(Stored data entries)
*-*-*

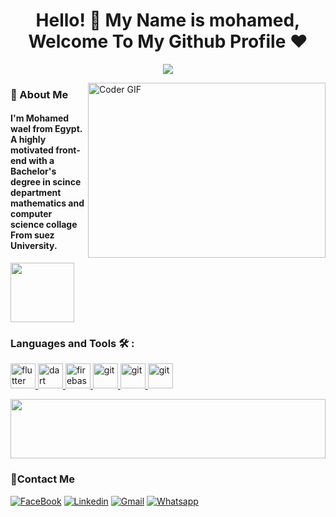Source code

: <h1 align="center">Hello! 👋 <!-- <img src="https://raw.githubusercontent.com/MartinHeinz/MartinHeinz/master/wave.gif" width="25px"> --> My Name is mohamed, Welcome To My Github Profile ♥</h1>
<!-- Typing SVG by DenverCoder1 - https://github.com/DenverCoder1/readme-typing-svg -->
<p align="center">
  <a href="https://github.com/DenverCoder1/readme-typing-svg"><img src="https://readme-typing-svg.herokuapp.com/?lines=front-end-developer ;Always%20learning%20new%20things&font=Fira%20Code&center=true&width=440&height=45&color=f75c7e&vCenter=true&size=22"></a>
</p> 
<img align="right" src="https://media.giphy.com/media/SWoSkN6DxTszqIKEqv/giphy.gif" alt="Coder GIF" width="380" height="280">

<h3>🚀 About Me</h3> 
<h4> I'm Mohamed wael from Egypt. A highly motivated front-end with a Bachelor's degree in scince department mathematics and computer science collage From suez University. </h4>
<img align="center" src="https://github.com/Govindv7555/Govindv7555/blob/main/49e76e0596857673c5c80c85b84394c1.gif" width= 45% height=95px>

### Languages and Tools 🛠 : 
<a href="https://www.w3.org/html/" target="_blank" rel="noreferrer"> <img src="https://www.svgrepo.com/show/452228/html-5.svg" alt="flutter" width="40" height="40"/> </a>
<a href="https://en.wikipedia.org/wiki/CSS" target="_blank" rel="noreferrer"> <img src="https://www.svgrepo.com/show/353623/css-3.svg" alt="dart" width="40" height="40"/> </a>
<a href="https://www.javascript.com/" target="_blank" rel="noreferrer"> <img src="https://www.svgrepo.com/show/303206/javascript-logo.svg" alt="firebase" width="40" height="40"/> </a>
<a href="https://react.dev/" target="_blank" rel="noreferrer"> <img src="https://www.svgrepo.com/show/452092/react.svg" alt="git" width="40" height="40"/> </a>
<a href="https://git-scm.com/" target="_blank" rel="noreferrer"> <img src="https://www.vectorlogo.zone/logos/git-scm/git-scm-icon.svg" alt="git" width="40" height="40"/> </a>
<a href="https://www.python.org/"> <img src="https://www.svgrepo.com/show/452091/python.svg" alt="git" width="40" height="40"/> </a>


<img src="https://github.com/Govindv7555/Govindv7555/blob/main/49e76e0596857673c5c80c85b84394c1.gif" width=100% height=95px>

 ### 🔗Contact Me

[![FaceBook](https://img.shields.io/badge/Facebook-1877F2?style=for-the-badge&logo=facebook&logoColor=white)](https://www.facebook.com/profile.php?id=100058201338845&mibextid=rS40aB7S9Ucbxw6v)
[![Linkedin](https://img.shields.io/badge/LinkedIn-0077B5?style=for-the-badge&logo=linkedin&logoColor=white)](www.linkedin.com/in/mohamed-wael-wagdy)
[![Gmail](https://img.shields.io/badge/Gmail-D14836?style=for-the-badge&logo=gmail&logoColor=white&link=mailto:mohamedwaelwagdy@gmail.com)](mailto:mohamedwaelwagdy@gmail.com)
[![Whatsapp](https://img.shields.io/badge/-Whatsapp-075e54?style=for-the-badge&logo=Whatsapp&logoColor=white)](https://api.whatsapp.com/send?phone=201005200082)


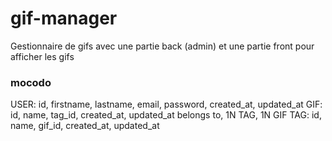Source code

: # gif-manager

Gestionnaire de gifs avec une partie back (admin) et une partie front pour afficher les gifs

### mocodo
USER: id, firstname, lastname, email, password, created_at, updated_at
GIF: id, name, tag_id, created_at, updated_at
belongs to, 1N TAG, 1N GIF
TAG: id, name, gif_id, created_at, updated_at
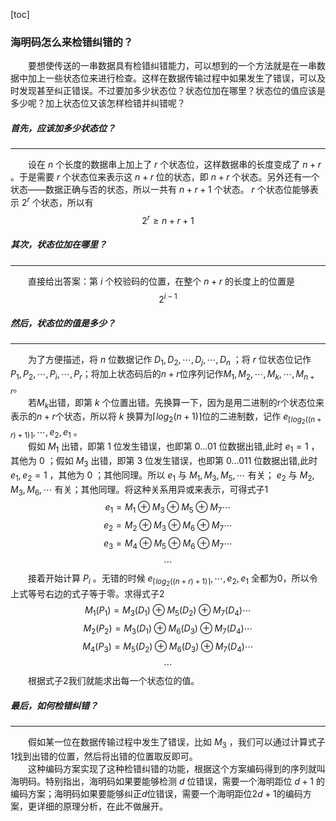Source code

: [toc]

### 海明码怎么来检错纠错的？    


&emsp;&emsp;要想使传送的一串数据具有检错纠错能力，可以想到的一个方法就是在一串数据中加上一些状态位来进行检查。这样在数据传输过程中如果发生了错误，可以及时发现甚至纠正错误。不过要加多少状态位？状态位加在哪里？状态位的值应该是多少呢？加上状态位又该怎样检错并纠错呢？    

##### 首先，应该加多少状态位？
---
&emsp;&emsp;设在 $n$ 个长度的数据串上加上了 $r$ 个状态位，这样数据串的长度变成了 $n+r$ 。于是需要 $r$ 个状态位来表示这 $n+r$ 位的状态，即 $n+r$ 个状态。另外还有一个状态——数据正确与否的状态，所以一共有 $n+r+1$ 个状态。 $r$ 个状态位能够表示 $2^r$ 个状态，所以有
$$2^r\geq n+r+1$$    

##### 其次，状态位加在哪里？
---
&emsp;&emsp;直接给出答案：第 $i$ 个校验码的位置，在整个 $n+r$ 的长度上的位置是
$$2^{i-1}$$    

##### 然后，状态位的值是多少？
---
&emsp;&emsp;为了方便描述，将 $n$ 位数据记作 $D_1,D_2,\cdots,D_j,\cdots,D_n$ ；将 $r$ 位状态位记作 $P_1,P_2,\cdots,P_i,\cdots,P_r$；将加上状态码后的$n+r$位序列记作$M_1,M_2,\cdots,M_k,\cdots,M_{n+r}$。    
&emsp;&emsp;若$M_k$出错，即第 $k$ 个位置出错。先换算一下，因为是用二进制的r个状态位来表示的$n+r$个状态，所以将 $k$ 换算为$\lceil{log_2(n+1)}\rceil$位的二进制数，记作 $e_{\lceil{log_2((n+r)+1)}\rceil},\cdots,e_2,e_1$ 。    
&emsp;&emsp;假如 $M_1$ 出错，即第 $1$ 位发生错误，也即第 $0...01$ 位数据出错,此时 $e_1=1$ ，其他为 $0$ ；假如 $M_3$ 出错，即第 $3$ 位发生错误，也即第 $0...011$ 位数据出错,此时 $e_1,e_2=1$ ，其他为 $0$  ；其他同理。所以 $e_1$ 与 $M_1,M_3,M_5,\cdots$ 有关； $e_2$ 与 $M_2,M_3,M_6,\cdots$  有关；其他同理。将这种关系用异或来表示，可得式子1   
$$e_1=M_1 \oplus M_3\oplus M_5\oplus M_7\cdots $$ 
$$e_2=M_2\oplus M_3\oplus M_6\oplus M_7\cdots$$ 
$$e_3=M_4\oplus M_5\oplus M_6\oplus M_7\cdots$$ 
$$\cdots$$
&emsp;&emsp;接着开始计算 $P_i$ 。无错的时候 $e_{\lceil{log_2((n+r)+1)}\rceil},\cdots,e_2,e_1$ 全都为0，所以令上式等号右边的式子等于零。求得式子2
$$M_1(P_1)= M_3(D_1)\oplus M_5(D_2)\oplus M_7(D_4)\cdots$$
$$M_2(P_2)= M_3(D_1)\oplus M_6(D_3)\oplus M_7(D_4)\cdots$$
$$M_4(P_3)= M_5(D_2)\oplus M_6(D_3)\oplus M_7(D_4)\cdots$$
$$\cdots$$
&emsp;&emsp;根据式子2我们就能求出每一个状态位的值。    

##### 最后，如何检错纠错？
---
&emsp;&emsp;假如某一位在数据传输过程中发生了错误，比如 $M_3$ ，我们可以通过计算式子1找到出错的位置，然后将出错的位置取反即可。    
&emsp;&emsp;这种编码方案实现了这种检错纠错的功能，根据这个方案编码得到的序列就叫海明码。特别指出，海明码如果要能够检测 $d$ 位错误，需要一个海明距位 $d+1$ 的编码方案；海明码如果要能够纠正$d$位错误，需要一个海明距位$2d+1$的编码方案，更详细的原理分析，在此不做展开。
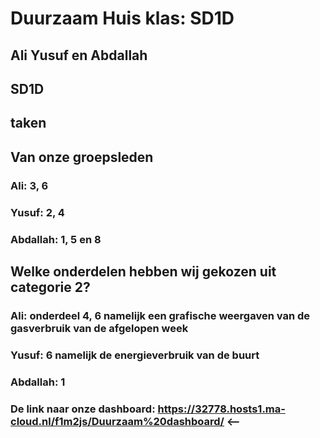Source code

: # Duurzaam Huis  klas: SD1D

## Ali Yusuf en Abdallah

## SD1D

## taken
## Van onze groepsleden

### Ali: 3, 6   

### Yusuf:  2, 4 

### Abdallah: 1, 5 en 8










## Welke onderdelen hebben wij gekozen uit categorie 2?

### Ali: onderdeel 4, 6 namelijk een grafische weergaven van de gasverbruik van de afgelopen week

### Yusuf: 6 namelijk de energieverbruik van de buurt



### Abdallah: 1

### De link naar onze dashboard: https://32778.hosts1.ma-cloud.nl/f1m2js/Duurzaam%20dashboard/ <--


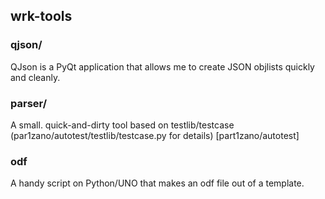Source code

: wrk-tools
--------
### qjson/
QJson is a PyQt application that allows me to create JSON objlists quickly and cleanly. 

### parser/
A small. quick-and-dirty tool based on testlib/testcase (par1zano/autotest/testlib/testcase.py for details) [part1zano/autotest]

### odf
A handy script on Python/UNO that makes an odf file out of a template.
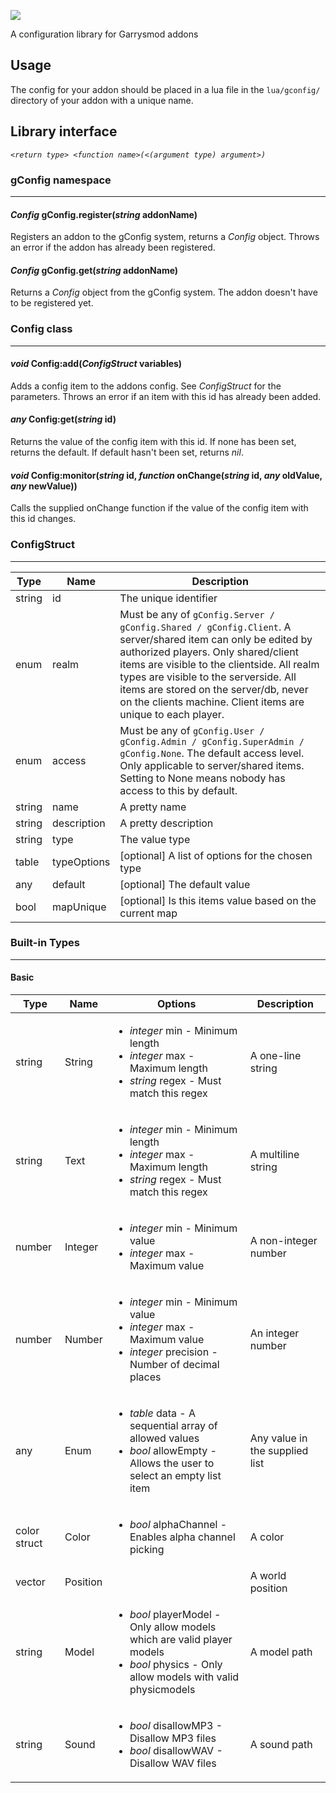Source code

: ![](http://f.donkie.co/qSEEF)

A configuration library for Garrysmod addons

## Usage
The config for your addon should be placed in a lua file in the `lua/gconfig/` directory of your addon with a unique name.

## Library interface
_`<return type> <function name>(<(argument type) argument>)`_
### gConfig namespace
------
#### _Config_ gConfig.register(_string_ addonName)
Registers an addon to the gConfig system, returns a _Config_ object.
Throws an error if the addon has already been registered.

#### _Config_ gConfig.get(_string_ addonName)
Returns a _Config_ object from the gConfig system. The addon doesn't have to be registered yet.

### Config class
------
#### _void_ Config:add(_ConfigStruct_ variables)
Adds a config item to the addons config. See _ConfigStruct_ for the parameters.
Throws an error if an item with this id has already been added.

#### _any_ Config:get(_string_ id)
Returns the value of the config item with this id. If none has been set, returns the default. If default hasn't been set, returns _nil_.

#### _void_ Config:monitor(_string_ id, _function_ onChange(_string_ id, _any_ oldValue, _any_ newValue))
Calls the supplied onChange function if the value of the config item with this id changes.

### ConfigStruct
------
Type | Name | Description
--- | --- | ---
string | id | The unique identifier
enum | realm | Must be any of `gConfig.Server / gConfig.Shared / gConfig.Client`. A server/shared item can only be edited by authorized players. Only shared/client items are visible to the clientside. All realm types are visible to the serverside. All items are stored on the server/db, never on the clients machine. Client items are unique to each player.
enum | access | Must be any of `gConfig.User / gConfig.Admin / gConfig.SuperAdmin / gConfig.None`. The default access level. Only applicable to server/shared items. Setting to None means nobody has access to this by default.
string | name | A pretty name
string | description | A pretty description
string | type | The value type
table | typeOptions | [optional] A list of options for the chosen type
any | default | [optional] The default value
bool | mapUnique | [optional] Is this items value based on the current map

### Built-in Types
------
#### Basic
Type         | Name     | Options                                                                                                                                                   | Description
---          | ---      | ---                                                                                                                                                       | ---
string       | String   | <ul><li>_integer_ min - Minimum length</li><li>_integer_ max - Maximum length</li><li>_string_ regex - Must match this regex</li></ul>                    | A one-line string
string       | Text     | <ul><li>_integer_ min - Minimum length</li><li>_integer_ max - Maximum length</li><li>_string_ regex - Must match this regex</li></ul>                    | A multiline string
number       | Integer  | <ul><li>_integer_ min - Minimum value</li><li>_integer_ max - Maximum value</li></ul>                                                                     | A non-integer number
number       | Number   | <ul><li>_integer_ min - Minimum value</li><li>_integer_ max - Maximum value</li><li>_integer_ precision - Number of decimal places</li></ul>              | An integer number
any          | Enum     | <ul><li>_table_ data - A sequential array of allowed values</li><li>_bool_ allowEmpty - Allows the user to select an empty list item</li></ul>            | Any value in the supplied list
color struct | Color    | <ul><li>_bool_ alphaChannel - Enables alpha channel picking</li></ul>                                                                                     | A color
vector       | Position |                                                                                                                                                           | A world position
string       | Model    | <ul><li>_bool_ playerModel - Only allow models which are valid player models</li><li>_bool_ physics - Only allow models with valid physicmodels</li></ul> | A model path
string       | Sound    | <ul><li>_bool_ disallowMP3 - Disallow MP3 files</li><li>_bool_ disallowWAV - Disallow WAV files</li></ul>                                                 | A sound path
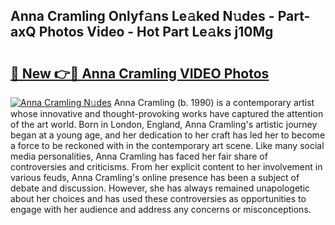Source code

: ## Anna Cramling Onlyf𝚊ns Le𝚊ked N𝚞des - Part-axQ Photos Video - Hot Part Le𝚊ks j10Mg

# <h2><a href="http://ac39080.deff.icu/?id=Anna+Cramling">🔗 New 👉🔴 Anna Cramling VIDEO Photos</a></h2>

[![Anna Cramling N𝚞des](https://i.imgur.com/rIISA9y.gif)](http://ac39080.deff.icu/?id=Anna+Cramling)
Anna Cramling (b. 1990) is a contemporary artist whose innovative and thought-provoking works have captured the attention of the art world. Born in London, England, Anna Cramling's artistic journey began at a young age, and her dedication to her craft has led her to become a force to be reckoned with in the contemporary art scene. Like many social media personalities, Anna Cramling has faced her fair share of controversies and criticisms. From her explicit content to her involvement in various feuds, Anna Cramling's online presence has been a subject of debate and discussion. However, she has always remained unapologetic about her choices and has used these controversies as opportunities to engage with her audience and address any concerns or misconceptions.
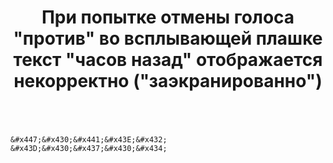 ﻿---
title: "При попытке отмены голоса &quot;против&quot; во всплывающей плашке текст &quot;часов назад&quot; отображается некорректно (&quot;заэкранированно&quot;)"
se.owner.user_id: 1365
se.owner.display_name: "insolor"
se.owner.link: "https://ru.meta.stackoverflow.com/users/1365/insolor"
se.link: "https://ru.meta.stackoverflow.com/questions/11949/%d0%9f%d1%80%d0%b8-%d0%bf%d0%be%d0%bf%d1%8b%d1%82%d0%ba%d0%b5-%d0%be%d1%82%d0%bc%d0%b5%d0%bd%d1%8b-%d0%b3%d0%be%d0%bb%d0%be%d1%81%d0%b0-%d0%bf%d1%80%d0%be%d1%82%d0%b8%d0%b2-%d0%b2%d0%be-%d0%b2%d1%81%d0%bf%d0%bb%d1%8b%d0%b2%d0%b0%d1%8e%d1%89%d0%b5%d0%b9-%d0%bf%d0%bb%d0%b0%d1%88%d0%ba%d0%b5-%d1%82%d0%b5%d0%ba%d1%81%d1%82-%d1%87%d0%b0%d1%81%d0%be%d0%b2-%d0%bd%d0%b0%d0%b7%d0%b0%d0%b4-%d0%be%d1%82%d0%be"
se.question_id: 11949
se.post_type: question
---
<p><a href="https://i.stack.imgur.com/GGCuF.png" rel="nofollow noreferrer"><img src="https://i.stack.imgur.com/GGCuF.png" alt="" /></a></p>
<pre><code>&amp;#x447;&amp;#x430;&amp;#x441;&amp;#x43E;&amp;#x432; &amp;#x43D;&amp;#x430;&amp;#x437;&amp;#x430;&amp;#x434;
</code></pre>
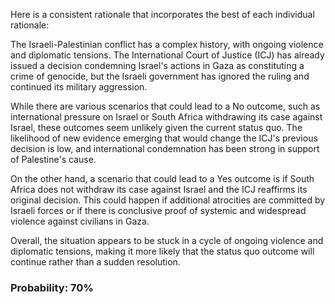 Here is a consistent rationale that incorporates the best of each individual rationale:

The Israeli-Palestinian conflict has a complex history, with ongoing violence and diplomatic tensions. The International Court of Justice (ICJ) has already issued a decision condemning Israel's actions in Gaza as constituting a crime of genocide, but the Israeli government has ignored the ruling and continued its military aggression.

While there are various scenarios that could lead to a No outcome, such as international pressure on Israel or South Africa withdrawing its case against Israel, these outcomes seem unlikely given the current status quo. The likelihood of new evidence emerging that would change the ICJ's previous decision is low, and international condemnation has been strong in support of Palestine's cause.

On the other hand, a scenario that could lead to a Yes outcome is if South Africa does not withdraw its case against Israel and the ICJ reaffirms its original decision. This could happen if additional atrocities are committed by Israeli forces or if there is conclusive proof of systemic and widespread violence against civilians in Gaza.

Overall, the situation appears to be stuck in a cycle of ongoing violence and diplomatic tensions, making it more likely that the status quo outcome will continue rather than a sudden resolution.

### Probability: 70%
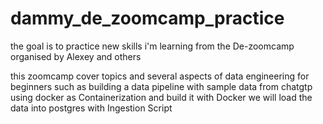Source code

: # dammy_de_zoomcamp_practice

the goal is to practice new skills i'm learning from the De-zoomcamp organised by Alexey and others

this zoomcamp cover topics and several aspects of data engineering for beginners such as
  building a data pipeline with sample data from chatgtp using docker as Containerization and build it with Docker
  we will load the data into postgres with Ingestion Script
  
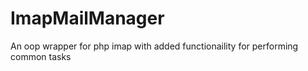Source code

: # ImapMailManager

An oop wrapper for php imap with added functionaility for performing common tasks


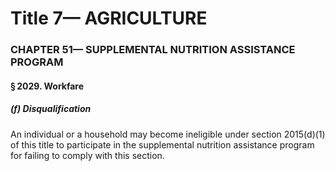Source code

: 
# Title 7— AGRICULTURE
### CHAPTER 51— SUPPLEMENTAL NUTRITION ASSISTANCE PROGRAM
#### § 2029. Workfare
##### (f) Disqualification

An individual or a household may become ineligible under section 2015(d)(1) of this title to participate in the supplemental nutrition assistance program for failing to comply with this section.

*-*-*

# [TASK]
Provide the number of lines in the entries that include "insolor", and no other text.

# [RESULT OF THIS EXERCISE]
2